Until recently, the mere idea of a conflict between copyright and privacy rights would be quite surprising. The tension between these rights was indeed almost imperceptible, since the referred branches of law – both recognized as human rights and related to the development of an individual’s personality as an ethical entity in articles 12 and 27 § 2 of the Universal Declaration of Human Rights – have developed autonomously, in tangentially unrelated fields, and have hence co-existed peacefully.

In fact, traditionally, the boundaries between copyright and privacy were perfectly drawn in the context of the enforcement of the patrimonial rights granted to a copyright holder. Indeed, both in the common law copyright system and in the droit d’auteur system, despite their different bases and principles, copyright has been drawn as an instrument to grant the holder, amongst other rights, the exclusive economic right to use and exploit his/her original work.

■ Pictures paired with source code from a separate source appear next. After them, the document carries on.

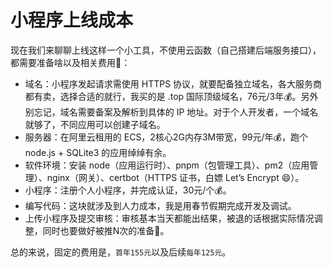 # 小程序上线成本

现在我们来聊聊上线这样一个小工具，不使用云函数（自己搭建后端服务接口），都需要准备啥以及相关费用🛫：
- 域名：小程序发起请求需使用 HTTPS 协议，就要配备独立域名，各大服务商都有卖，选择合适的就行，我买的是 .top 国际顶级域名，76元/3年💰。另外别忘记，域名需要备案及解析到具体的 IP 地址。对于个人开发者，一个域名就够了，不同应用可以创建子域名。
- 服务器：在阿里云租用的 ECS，2核心2G内存3M带宽，99元/年💰，跑个 node.js + SQLite3 的应用绰绰有余。
- 软件环境：安装 node（应用运行时）、pnpm（包管理工具）、pm2（应用管理）、nginx（网关）、certbot（HTTPS 证书，白嫖 Let’s Encrypt 😄）。
- 小程序：注册个人小程序，并完成认证，30元/个💰。
- 编写代码：这块就涉及到人力成本，我是用春节假期完成开发及调试。
- 上传小程序及提交审核：审核基本当天都能出结果，被退的话根据实际情况调整，同时也要做好被推N次的准备🤭。

总的来说，固定的费用是，`首年155元`以及后续`每年125元`。
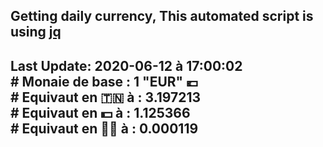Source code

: ## Getting daily currency, This automated script is using [jq](https://stedolan.github.io/jq/)
## Last Update:  2020-06-12 à 17:00:02 </br># Monaie de base : 1 "EUR" 💶 </br> # Equivaut en 🇹🇳 à :  3.197213 </br> # Equivaut en 💵 à : 1.125366</br> # Equivaut en 🐱‍💻 à :  0.000119
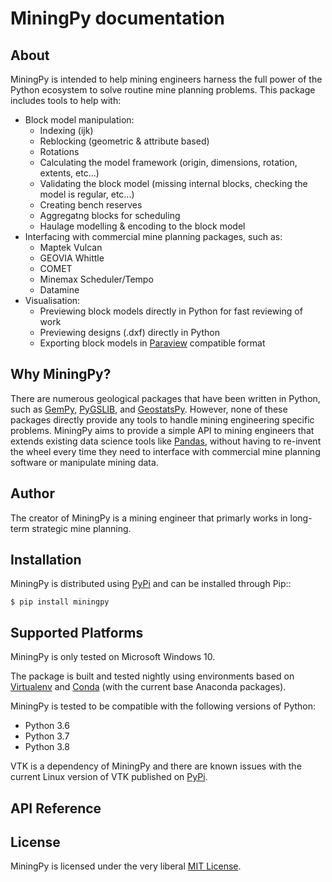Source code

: # MiningPy documentation

## About
MiningPy is intended to help mining engineers harness the full power of the Python ecosystem to solve routine mine planning problems.
This package includes tools to help with:

- Block model manipulation:
   - Indexing (ijk)
   - Reblocking (geometric & attribute based)
   - Rotations
   - Calculating the model framework (origin, dimensions, rotation, extents, etc...)
   - Validating the block model (missing internal blocks, checking the model is regular, etc...)
   - Creating bench reserves
   - Aggregatng blocks for scheduling
   - Haulage modelling & encoding to the block model
- Interfacing with commercial mine planning packages, such as:
   - Maptek Vulcan
   - GEOVIA Whittle
   - COMET
   - Minemax Scheduler/Tempo
   - Datamine
- Visualisation:
   - Previewing block models directly in Python for fast reviewing of work
   - Previewing designs (.dxf) directly in Python
   - Exporting block models in [Paraview](https://www.paraview.org/) compatible format

## Why MiningPy?

There are numerous geological packages that have been written in Python, such as [GemPy](https://www.gempy.org), [PyGSLIB](https://opengeostat.github.io/pygslib), and [GeostatsPy](https://github.com/GeostatsGuy/GeostatsPy).
However, none of these packages directly provide any tools to handle mining engineering specific problems.
MiningPy aims to provide a simple API to mining engineers that extends existing data science tools like [Pandas](https://pandas.pydata.org), without having to re-invent the wheel every time they need to interface with commercial mine planning software or manipulate mining data.

## Author

The creator of MiningPy is a mining engineer that primarly works in long-term strategic mine planning.
    
## Installation

MiningPy is distributed using [PyPi](https://pypi.org) and can be installed through Pip::

    $ pip install miningpy

    
## Supported Platforms

MiningPy is only tested on Microsoft Windows 10.

The package is built and tested nightly using environments based on [Virtualenv](https://virtualenv.pypa.io/) and [Conda](https://docs.conda.io) (with the current base Anaconda packages).

MiningPy is tested to be compatible with the following versions of Python:

- Python 3.6
- Python 3.7
- Python 3.8

VTK is a dependency of MiningPy and there are known issues with the current Linux version of VTK published on [PyPi](https://pypi.org/project/vtk/).

## API Reference



## License
MiningPy is licensed under the very liberal [MIT License](http://opensource.org/licenses/mit-license.php).

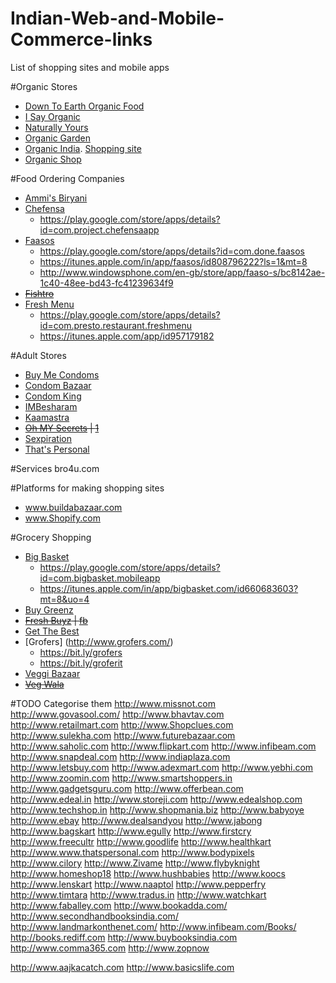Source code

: # Indian-Web-and-Mobile-Commerce-links
List of shopping sites and mobile apps

#Organic Stores
* [Down To Earth Organic Food](http://www.downtoearthorganicfood.com/)
* [I Say Organic](http://www.isayorganic.com/)
* [Naturally Yours](http://www.naturallyyours.in/)
* [Organic Garden](http://www.organicgarden.co.in/)
* [Organic India](http://www.organicindia.com/). [Shopping site](http://www.organicindiashop.com/index.php?route=product/category)
* [Organic Shop](http://organicshop.in/)

#Food Ordering Companies
* [Ammi's Biryani](http://www.ammisbiryani.com/)
* [Chefensa](http://www.chefensa.co.in/)
  * https://play.google.com/store/apps/details?id=com.project.chefensaapp
* [Faasos](https://www.faasos.com/index.aspx)
  * https://play.google.com/store/apps/details?id=com.done.faasos
  * https://itunes.apple.com/in/app/faasos/id808796222?ls=1&mt=8
  * http://www.windowsphone.com/en-gb/store/app/faaso-s/bc8142ae-1c40-48ee-bd43-fc41239634f9
* ~~[Fishtro](http://www.fishtro.com/)~~
* [Fresh Menu](http://freshmenu.com)
  * https://play.google.com/store/apps/details?id=com.presto.restaurant.freshmenu
  * https://itunes.apple.com/app/id957179182

#Adult Stores
* [Buy Me Condoms](http://www.buymecondoms.com)
* [Condom Bazaar](http://www.condombazaar.com)
* [Condom King](http://www.condomking.in)
* [IMBesharam](http://www.imbesharam.com/)
* [Kaamastra](https://kaamastra.com/)
* ~~[Oh MY Secrets](http://www.ohmysecrets.com) | [1](http://yourstory.com/2014/11/ohmysecrets/)~~
* [Sexpiration](www.sexpiration.com)
* [That's Personal](http://www.thatspersonal.com/)

#Services
bro4u.com

#Platforms for making shopping sites
* www.buildabazaar.com
* www.Shopify.com

#Grocery Shopping
* [Big Basket](http://www.Bigbasket.com)
  * https://play.google.com/store/apps/details?id=com.bigbasket.mobileapp
  * https://itunes.apple.com/in/app/bigbasket.com/id660683603?mt=8&uo=4
* [Buy Greenz](http://www.Buygreenz.com)
* ~~[Fresh Buyz](http://www.Freshbuyz.com) | [fb](https://www.facebook.com/freshbuyz)~~
* [Get The Best](http://www.Getthebest.com)
* [Grofers] (http://www.grofers.com/)
  * https://bit.ly/grofers
  * https://bit.ly/groferit
* [Veggi Bazaar](http://Veggibazaar.com)
* ~~[Veg Wala](http://www.Vegwala.com)~~

#TODO Categorise them
http://www.missnot.com
http://www.govasool.com/
http://www.bhavtav.com
http://www.retailmart.com
http://www.Shopclues.com
http://www.sulekha.com
http://www.futurebazaar.com
http://www.saholic.com
http://www.flipkart.com
http://www.infibeam.com
http://www.snapdeal.com
http://www.indiaplaza.com
http://www.letsbuy.com
http://www.adexmart.com
http://www.yebhi.com
http://www.zoomin.com
http://www.smartshoppers.in
http://www.gadgetsguru.com
http://www.offerbean.com
http://www.edeal.in
http://www.storeji.com
http://www.edealshop.com
http://www.techshop.in
http://www.shopmania.biz
http://www.babyoye
http://www.ebay
http://www.dealsandyou
http://www.jabong
http://www.bagskart
http://www.egully
http://www.firstcry
http://www.freecultr
http://www.goodlife
http://www.healthkart
http://www.www.thatspersonal.com
http://www.bodypixels
http://www.cilory
http://www.Zivame
http://www.flybyknight
http://www.homeshop18
http://www.hushbabies
http://www.koocs
http://www.lenskart
http://www.naaptol
http://www.pepperfry
http://www.timtara
http://www.tradus.in
http://www.watchkart
http://www.faballey.com
http://www.bookadda.com/
http://www.secondhandbooksindia.com/
http://www.landmarkonthenet.com/
http://www.infibeam.com/Books/
http://books.rediff.com
http://www.buybooksindia.com
http://www.comma365.com
http://www.zopnow

http://www.aajkacatch.com
http://www.basicslife.com 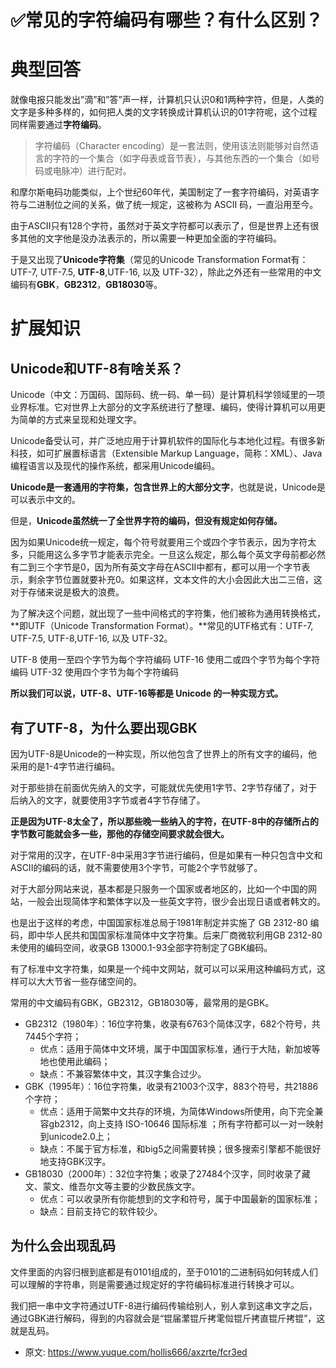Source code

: # ✅常见的字符编码有哪些？有什么区别？
<!--page header-->

<a name="zSN60"></a>
# 典型回答

就像电报只能发出”滴”和”答”声一样，计算机只认识0和1两种字符，但是，人类的文字是多种多样的，如何把人类的文字转换成计算机认识的01字符呢，这个过程同样需要通过**字符编码**。

> 字符编码（Character encoding）是一套法则，使用该法则能够对自然语言的字符的一个集合（如字母表或音节表），与其他东西的一个集合（如号码或电脉冲）进行配对。


和摩尔斯电码功能类似，上个世纪60年代，美国制定了一套字符编码，对英语字符与二进制位之间的关系，做了统一规定，这被称为 ASCII 码，一直沿用至今。

由于ASCII只有128个字符，虽然对于英文字符都可以表示了，但是世界上还有很多其他的文字他是没办法表示的，所以需要一种更加全面的字符编码。

于是又出现了**Unicode字符集**（常见的Unicode Transformation Format有：UTF-7, UTF-7.5, **UTF-8**,UTF-16, 以及 UTF-32），除此之外还有一些常用的中文编码有**GBK**，**GB2312**，**GB18030**等。

<a name="zmWgp"></a>
# 扩展知识

<a name="ClaXM"></a>
## Unicode和UTF-8有啥关系？

Unicode（中文：万国码、国际码、统一码、单一码）是计算机科学领域里的一项业界标准。它对世界上大部分的文字系统进行了整理、编码，使得计算机可以用更为简单的方式来呈现和处理文字。

Unicode备受认可，并广泛地应用于计算机软件的国际化与本地化过程。有很多新科技，如可扩展置标语言（Extensible Markup Language，简称：XML）、Java编程语言以及现代的操作系统，都采用Unicode编码。

**Unicode是一套通用的字符集，包含世界上的大部分文字**，也就是说，Unicode是可以表示中文的。

但是，**Unicode虽然统一了全世界字符的编码，但没有规定如何存储。**

因为如果Unicode统一规定，每个符号就要用三个或四个字节表示，因为字符太多，只能用这么多字节才能表示完全。一旦这么规定，那么每个英文字母前都必然有二到三个字节是0，因为所有英文字母在ASCII中都有，都可以用一个字节表示，剩余字节位置就要补充0。如果这样，文本文件的大小会因此大出二三倍，这对于存储来说是极大的浪费。

为了解决这个问题，就出现了一些中间格式的字符集，他们被称为通用转换格式，**即UTF（Unicode Transformation Format）。**常见的UTF格式有：UTF-7, UTF-7.5, UTF-8,UTF-16, 以及 UTF-32。

UTF-8 使用一至四个字节为每个字符编码
UTF-16 使用二或四个字节为每个字符编码
UTF-32 使用四个字节为每个字符编码

**所以我们可以说，UTF-8、UTF-16等都是 Unicode 的一种实现方式。**

<a name="gkjPW"></a>
## 有了UTF-8，为什么要出现GBK


因为UTF-8是Unicode的一种实现，所以他包含了世界上的所有文字的编码，他采用的是1-4字节进行编码。

对于那些排在前面优先纳入的文字，可能就优先使用1字节、2字节存储了，对于后纳入的文字，就要使用3字节或者4字节存储了。

**正是因为UTF-8太全了，所以那些晚一些纳入的字符，在UTF-8中的存储所占的字节数可能就会多一些，那他的存储空间要求就会很大。**

对于常用的汉字，在UTF-8中采用3字节进行编码，但是如果有一种只包含中文和ASCII的编码的话，就不需要使用3个字节，可能2个字节就够了。

对于大部分网站来说，基本都是只服务一个国家或者地区的，比如一个中国的网站，一般会出现简体字和繁体字以及一些英文字符，很少会出现日语或者韩文的。

也是出于这样的考虑，中国国家标准总局于1981年制定并实施了 GB 2312-80 编码，即中华人民共和国国家标准简体中文字符集。后来厂商微软利用GB 2312-80未使用的编码空间，收录GB 13000.1-93全部字符制定了GBK编码。

有了标准中文字符集，如果是一个纯中文网站，就可以可以采用这种编码方式，这样可以大大节省一些存储空间的。

常用的中文编码有GBK，GB2312，GB18030等，最常用的是GBK。

- GB2312（1980年）：16位字符集，收录有6763个简体汉字，682个符号，共7445个字符；
   - 优点：适用于简体中文环境，属于中国国家标准，通行于大陆，新加坡等地也使用此编码；
   - 缺点：不兼容繁体中文，其汉字集合过少。
- GBK（1995年）：16位字符集，收录有21003个汉字，883个符号，共21886个字符；
   - 优点：适用于简繁中文共存的环境，为简体Windows所使用，向下完全兼容gb2312，向上支持 ISO-10646 国际标准 ；所有字符都可以一对一映射到unicode2.0上；
   - 缺点：不属于官方标准，和big5之间需要转换；很多搜索引擎都不能很好地支持GBK汉字。
- GB18030（2000年）：32位字符集；收录了27484个汉字，同时收录了藏文、蒙文、维吾尔文等主要的少数民族文字。
   - 优点：可以收录所有你能想到的文字和符号，属于中国最新的国家标准；
   - 缺点：目前支持它的软件较少。

<a name="Wuu55"></a>
## 为什么会出现乱码
文件里面的内容归根到底都是有0101组成的，至于0101的二进制码如何转成人们可以理解的字符串，则是需要通过规定好的字符编码标准进行转换才可以。

我们把一串中文字符通过UTF-8进行编码传输给别人，别人拿到这串文字之后，通过GBK进行解码，得到的内容就会是“锟届瀿锟斤拷雮傡锟斤拷直锟斤拷锟”，这就是乱码。



<!--page footer-->
- 原文: <https://www.yuque.com/hollis666/axzrte/fcr3ed>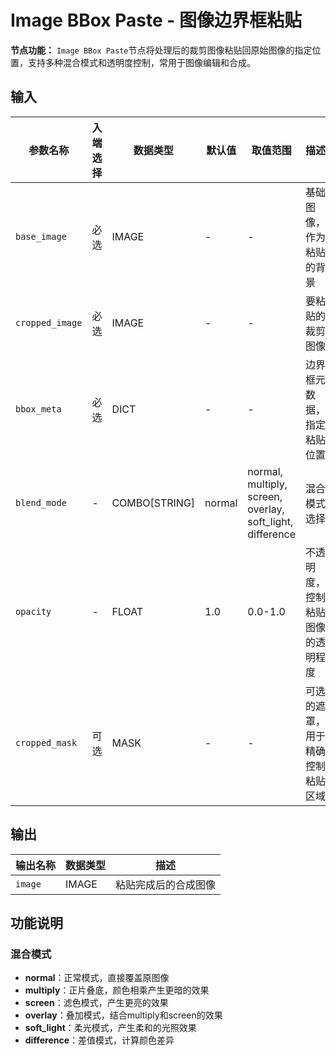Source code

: # Image BBox Paste - 图像边界框粘贴

**节点功能：** `Image BBox Paste`节点将处理后的裁剪图像粘贴回原始图像的指定位置，支持多种混合模式和透明度控制，常用于图像编辑和合成。

## 输入

| 参数名称 | 入端选择 | 数据类型 | 默认值 | 取值范围 | 描述 |
| -------- | -------- | -------- | ------ | -------- | ---- |
| `base_image` | 必选 | IMAGE | - | - | 基础图像，作为粘贴的背景 |
| `cropped_image` | 必选 | IMAGE | - | - | 要粘贴的裁剪图像 |
| `bbox_meta` | 必选 | DICT | - | - | 边界框元数据，指定粘贴位置 |
| `blend_mode` | - | COMBO[STRING] | normal | normal, multiply, screen, overlay, soft_light, difference | 混合模式选择 |
| `opacity` | - | FLOAT | 1.0 | 0.0-1.0 | 不透明度，控制粘贴图像的透明程度 |
| `cropped_mask` | 可选 | MASK | - | - | 可选的遮罩，用于精确控制粘贴区域 |

## 输出

| 输出名称 | 数据类型 | 描述 |
|---------|----------|------|
| `image` | IMAGE | 粘贴完成后的合成图像 |

## 功能说明

### 混合模式
- **normal**：正常模式，直接覆盖原图像
- **multiply**：正片叠底，颜色相乘产生更暗的效果
- **screen**：滤色模式，产生更亮的效果
- **overlay**：叠加模式，结合multiply和screen的效果
- **soft_light**：柔光模式，产生柔和的光照效果
- **difference**：差值模式，计算颜色差异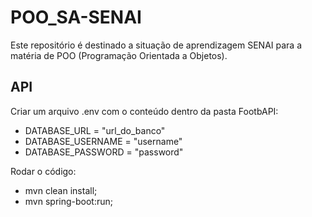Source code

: # POO_SA-SENAI
Este repositório é destinado a situação de aprendizagem SENAI para a matéria de POO (Programação Orientada a Objetos).  


## API 
Criar um arquivo .env com o conteúdo dentro da pasta FootbAPI:
- DATABASE_URL = "url_do_banco"
- DATABASE_USERNAME = "username"
- DATABASE_PASSWORD = "password" 

Rodar o código:
- mvn clean install;
- mvn spring-boot:run;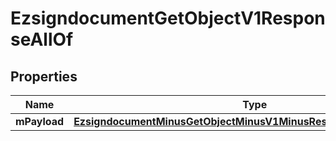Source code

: 
# EzsigndocumentGetObjectV1ResponseAllOf

## Properties
Name | Type | Description | Notes
------------ | ------------- | ------------- | -------------
**mPayload** | [**EzsigndocumentMinusGetObjectMinusV1MinusResponseMinusMPayload**](EzsigndocumentMinusGetObjectMinusV1MinusResponseMinusMPayload.md) |  | 



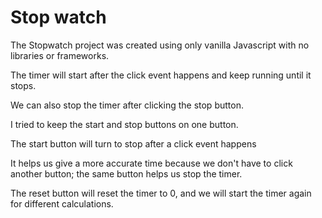 <h1> Stop watch</h1>
The Stopwatch project was created using only vanilla Javascript with no libraries or frameworks.


The timer will start after the click event happens and keep running until it stops.

We can also stop the timer after clicking the stop button.

I tried to keep the start and stop buttons on one button.

The start button will turn to stop after a click event happens

It helps us give a more accurate time because we don't have to click another button; the same button helps us stop the timer.

The reset button will reset the timer to 0, and we will start the timer again for different calculations.




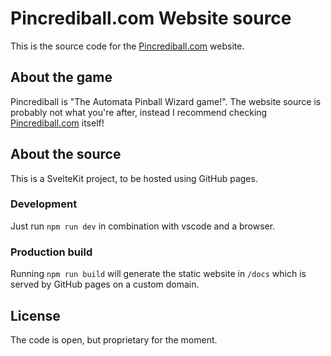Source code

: # Pincrediball.com Website source

This is the source code for the [Pincrediball.com](https://pincrediball.com) website.

## About the game

Pincrediball is "The Automata Pinball Wizard game!".
The website source is probably not what you're after, instead I recommend checking [Pincrediball.com](https://pincrediball.com) itself!

## About the source

This is a SvelteKit project, to be hosted using GitHub pages.

### Development

Just run `npm run dev` in combination with vscode and a browser.

### Production build

Running `npm run build` will generate the static website in `/docs` which is served by GitHub pages on a custom domain.

## License

The code is open, but proprietary for the moment.
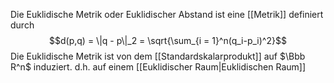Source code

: Die Euklidische Metrik oder Euklidischer Abstand ist eine [[Metrik]] definiert durch
$$d(p,q) = \|q - p\|_2 = \sqrt{\sum_{i = 1}^n(q_i-p_i)^2}$$Die Euklidische Metrik ist von dem [[Standardskalarprodukt]] auf $\Bbb R^n$ induziert. d.h. auf einem [[Euklidischer Raum|Euklidischen Raum]]
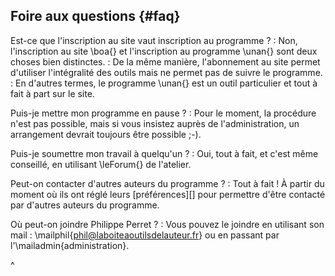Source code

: ## Foire aux questions {#faq}

Est-ce que l'inscription au site vaut inscription au programme ?
: Non, l'inscription au site \boa{} et l'inscription au programme \unan{} sont deux choses bien distinctes.
: De la même manière, l'abonnement au site permet d'utiliser l'intégralité des outils mais ne permet pas de suivre le programme.
: En d'autres termes, le programme \unan{} est un outil particulier et tout à fait à part sur le site.

Puis-je mettre mon programme en pause ?
: Pour le moment, la procédure n'est pas possible, mais si vous insistez auprès de l'administration, un arrangement devrait toujours être possible ;-).

Puis-je soumettre mon travail à quelqu'un ?
: Oui, tout à fait, et c'est même conseillé, en utilisant \leForum{} de l'atelier.

Peut-on contacter d'autres auteurs du programme ?
: Tout à fait ! À partir du moment où ils ont réglé leurs [préférences][] pour permettre d'être contacté par d'autres auteurs du programme.

Où peut-on joindre Philippe Perret ?
: Vous pouvez le joindre en utilisant son mail : \mailphil{phil@laboiteaoutilsdelauteur.fr} ou en passant par l'\mailadmin{administration}.

^
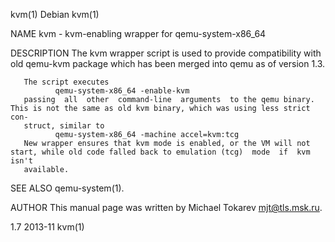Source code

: kvm(1)                                                                Debian                                                                kvm(1)

NAME
       kvm - kvm-enabling wrapper for qemu-system-x86_64

DESCRIPTION
       The kvm wrapper script is used to provide compatibility with old qemu-kvm package which has been merged into qemu as of version 1.3.

       The script executes
              qemu-system-x86_64 -enable-kvm
       passing  all  other  command-line  arguments  to the qemu binary.  This is not the same as old kvm binary, which was using less strict con‐
       struct, similar to
              qemu-system-x86_64 -machine accel=kvm:tcg
       New wrapper ensures that kvm mode is enabled, or the VM will not start, while old code falled back to emulation (tcg)  mode  if  kvm  isn't
       available.

SEE ALSO
       qemu-system(1).

AUTHOR
       This manual page was written by Michael Tokarev <mjt@tls.msk.ru>.

1.7                                                                   2013-11                                                               kvm(1)
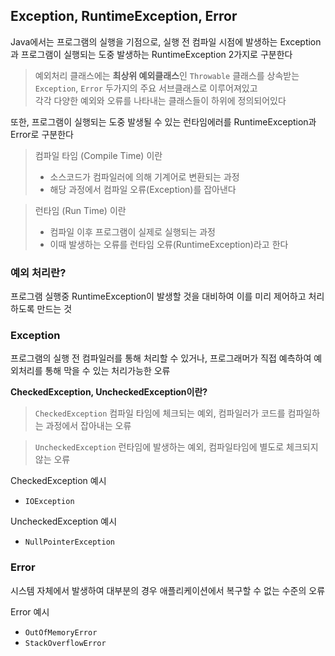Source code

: ## Exception, RuntimeException, Error

Java에서는 프로그램의 실행을 기점으로, 실행 전 컴파일 시점에 발생하는 Exception과 프로그램이 실행되는 도중 발생하는 RuntimeException 2가지로 구분한다

> 예외처리 클래스에는 **최상위 예외클래스**인 `Throwable` 클래스를 상속받는 `Exception`, `Error` 두가지의 주요 서브클래스로 이루어져있고  
> 각각 다양한 예외와 오류를 나타내는 클래스들이 하위에 정의되어있다

또한, 프로그램이 실행되는 도중 발생될 수 있는 런타임에러를 RuntimeException과 Error로 구분한다

> 컴파일 타임 (Compile Time) 이란
>
> - 소스코드가 컴파일러에 의해 기계어로 변환되는 과정
> - 해당 과정에서 컴파일 오류(Exception)를 잡아낸다

> 런타임 (Run Time) 이란
>
> - 컴파일 이후 프로그램이 실제로 실행되는 과정
> - 이때 발생하는 오류를 런타임 오류(RuntimeException)라고 한다

### 예외 처리란?

프로그램 실행중 RuntimeException이 발생할 것을 대비하여 이를 미리 제어하고 처리하도록 만드는 것

### Exception

프로그램의 실행 전 컴파일러를 통해 처리할 수 있거나, 프로그래머가 직접 예측하여 예외처리를 통해 막을 수 있는 처리가능한 오류

**CheckedException, UncheckedException이란?**

> `CheckedException` 컴파일 타임에 체크되는 예외, 컴파일러가 코드를 컴파일하는 과정에서 잡아내는 오류

> `UncheckedException` 런타임에 발생하는 예외, 컴파일타임에 별도로 체크되지 않는 오류

CheckedException 예시

- `IOException`

UncheckedException 예시

- `NullPointerException`

### Error

시스템 자체에서 발생하여 대부분의 경우 애플리케이션에서 복구할 수 없는 수준의 오류

Error 예시

- `OutOfMemoryError`
- `StackOverflowError`
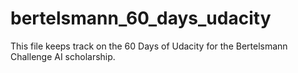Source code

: # bertelsmann_60_days_udacity
This file keeps track on the 60 Days of Udacity for the Bertelsmann Challenge AI scholarship.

This does not mean that copyright can be reduced to a mere patrimonial right. Actually, in the droit d’auteur approach that prevails in European legislations, the copyrightable intellectual work is considered an extent of its creator’s personality and, therefore, the legal copyright regime directly regards the development of his/her personality and subsequently promotes cultural diversity. For that reason, beyond the recognition of patrimonial rights, law grants the creator moral rights over the work, such as the right to claim authorship of the work and to object to any distortion, mutilation or other modification of or other derogatory action in relation to the said work which would be prejudicial to his honor or reputation. Recently, moral rights have been introduced in common law countries in general – where they were not traditionally recognized – and, although in very limited terms, in the United States of America (USA) legislation, in particular.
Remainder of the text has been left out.